By Atom Markarian
The World Bank and several other Western donors formalized on Monday the release of $16 million in environmental grants and loans to Armenia’s two poorest regions. An agreement on the launch of the natural resource management and poverty reduction project was signed by Environment Minister Vartan Ayvazian and a senior World Bank official.
The six-year project is aimed at restoring the ecological systems of the northern provinces of Tavush and Gegharkunik that officials say have suffered a big damage over the past ten years. The funds are expected to generate new jobs that will discourage local residents from resorting to illegal logging, fishing and extraction of natural resources. They will be spent on the construction of roads, water lines and the planting of trees.

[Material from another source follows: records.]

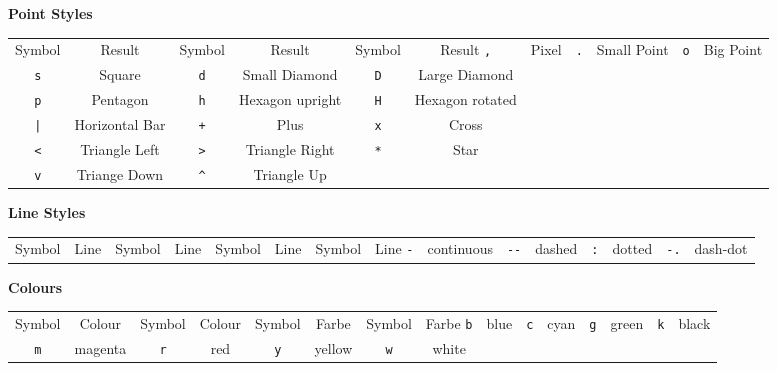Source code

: 
\begin{frame}
%
\begin{tcolorbox}[title=Format-Strings für \texttt{plt.plot(X, Y, "style")}]
\scriptsize
\textbf{Point Styles}
\begin{center}
	\begin{tabular}{cc|cc|cc}
		Symbol     & Result         & Symbol                    & Result           & Symbol     & Result           \tabcrlf
		\texttt{,} & Pixel          & \texttt{.}                & Small Point      & \texttt{o} & Big Point        \\
		\texttt{s} & Square         & \texttt{d}                & Small Diamond    & \texttt{D} & Large Diamond    \\
		\texttt{p} & Pentagon       & \texttt{h}                & Hexagon upright  & \texttt{H} & Hexagon rotated  \\
		\texttt{|} & Horizontal Bar & \texttt{+}                & Plus             & \texttt{x} & Cross            \\
		\texttt{<} & Triangle Left  & \texttt{>}                & Triangle Right   & \texttt{*} & Star             \\
		\texttt{v} & Triange Down   & \texttt{\textasciicircum} & Triangle Up                                      \\
	\end{tabular}
\end{center}

\textbf{Line Styles}
\begin{center}
	\begin{tabular}{cc|cc|cc|cc}
		Symbol     & Line         & Symbol        & Line     & Symbol     & Line     & Symbol      & Line    \tabcrlf
		\texttt{-} & continuous   & \texttt{-{}-} & dashed   & \texttt{:} & dotted   & \texttt{-.} & dash-dot \\
	\end{tabular}
\end{center}
%
\textbf{Colours}
\begin{center}
	\begin{tabular}{cc|cc|cc|cc}
		Symbol     & Colour  & Symbol     & Colour  & Symbol     & Farbe  & Symbol     & Farbe  \tabcrlf
		\texttt{b} & blue    & \texttt{c} & cyan    & \texttt{g} & green  & \texttt{k} & black  \\
		\texttt{m} & magenta & \texttt{r} & red     & \texttt{y} & yellow & \texttt{w} & white  \\
	\end{tabular}
\end{center}
\end{tcolorbox}
%
\end{frame}

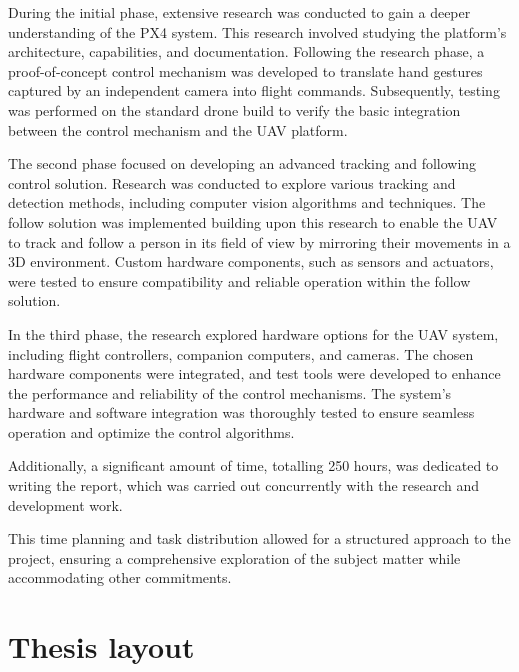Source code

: During the initial phase, extensive research was conducted to gain a deeper understanding of the PX4 system. This research involved studying the platform's architecture, capabilities, and documentation. Following the research phase, a proof-of-concept control mechanism was developed to translate hand gestures captured by an independent camera into flight commands. Subsequently, testing was performed on the standard drone build to verify the basic integration between the control mechanism and the UAV platform.

The second phase focused on developing an advanced tracking and following control solution. Research was conducted to explore various tracking and detection methods, including computer vision algorithms and techniques. The follow solution was implemented building upon this research to enable the UAV to track and follow a person in its field of view by mirroring their movements in a 3D environment. Custom hardware components, such as sensors and actuators, were tested to ensure compatibility and reliable operation within the follow solution.

In the third phase, the research explored hardware options for the UAV system, including flight controllers, companion computers, and cameras. The chosen hardware components were integrated, and test tools were developed to enhance the performance and reliability of the control mechanisms. The system's hardware and software integration was thoroughly tested to ensure seamless operation and optimize the control algorithms.


Additionally, a significant amount of time, totalling 250 hours, was dedicated to writing the report, which was carried out concurrently with the research and development work.

This time planning and task distribution allowed for a structured approach to the project, ensuring a comprehensive exploration of the subject matter while accommodating other commitments.

\section{Thesis layout}
\label{sec:layout}


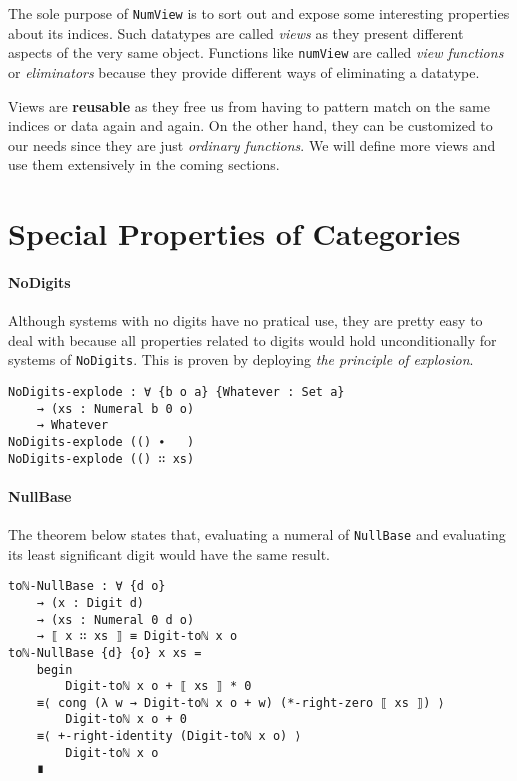 \documentclass[../thesis.tex]{subfiles}
\begin{document}
The sole purpose of {\lstinline|NumView|} is to sort out and expose some
interesting properties about its indices.
Such datatypes are called \textit{views}\cite{wadler1987views} as they present
different aspects of the very same object.
Functions like {\lstinline|numView|} are called \textit{view functions} or
\textit{eliminators}\cite{mcbride2004views} because they provide different ways
of eliminating a datatype.

Views are \textbf{reusable} as they free us from having to pattern match on the
same indices or data again and again. On the other hand, they can be customized
to our needs since they are just \textit{ordinary functions}.
We will define more views and use them extensively in the coming sections.

\section{Special Properties of Categories}

\paragraph{NoDigits}

Although systems with no digits have no pratical use, they are pretty easy to deal
with because all properties related to digits would hold unconditionally for
systems of {\lstinline|NoDigits|}.
This is proven by deploying \textit{the principle of explosion}.

\begin{lstlisting}
NoDigits-explode : ∀ {b o a} {Whatever : Set a}
    → (xs : Numeral b 0 o)
    → Whatever
NoDigits-explode (() ∙   )
NoDigits-explode (() ∷ xs)
\end{lstlisting}

\paragraph{NullBase}

The theorem below states that, evaluating a numeral of {\lstinline|NullBase|}
and evaluating its least significant digit would have the same result.

\begin{lstlisting}
toℕ-NullBase : ∀ {d o}
    → (x : Digit d)
    → (xs : Numeral 0 d o)
    → ⟦ x ∷ xs ⟧ ≡ Digit-toℕ x o
toℕ-NullBase {d} {o} x xs =
    begin
        Digit-toℕ x o + ⟦ xs ⟧ * 0
    ≡⟨ cong (λ w → Digit-toℕ x o + w) (*-right-zero ⟦ xs ⟧) ⟩
        Digit-toℕ x o + 0
    ≡⟨ +-right-identity (Digit-toℕ x o) ⟩
        Digit-toℕ x o
    ∎
\end{lstlisting}
\end{document}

A substantial part of Armenia’s mountainous forests is located in Tavush, while the vital Lake Sevan covers much of Gegharkunik. Environmentalists say deforestation has becoming an acute problem in Tavush and needs to be dealt with urgently.
“We risk losing our scarce natural resources,” said Deputy Finance and Economy Minister Meruzhan Mikaelian. He said the total area of the country covered by forests has shrunk by at least 10 percent since the early 1990s when many Armenians, faced with a severe energy crisis, began using wood for heating.
In early January the ministry of environment imposed a two-month ban on all kinds of logging across the country. Ayvazian said the illegal practice has reached “a threatening scale.”
Only just over a half of the donor funding will take the form of low-interest loans, with non-repayable grants making up the rest of the sum.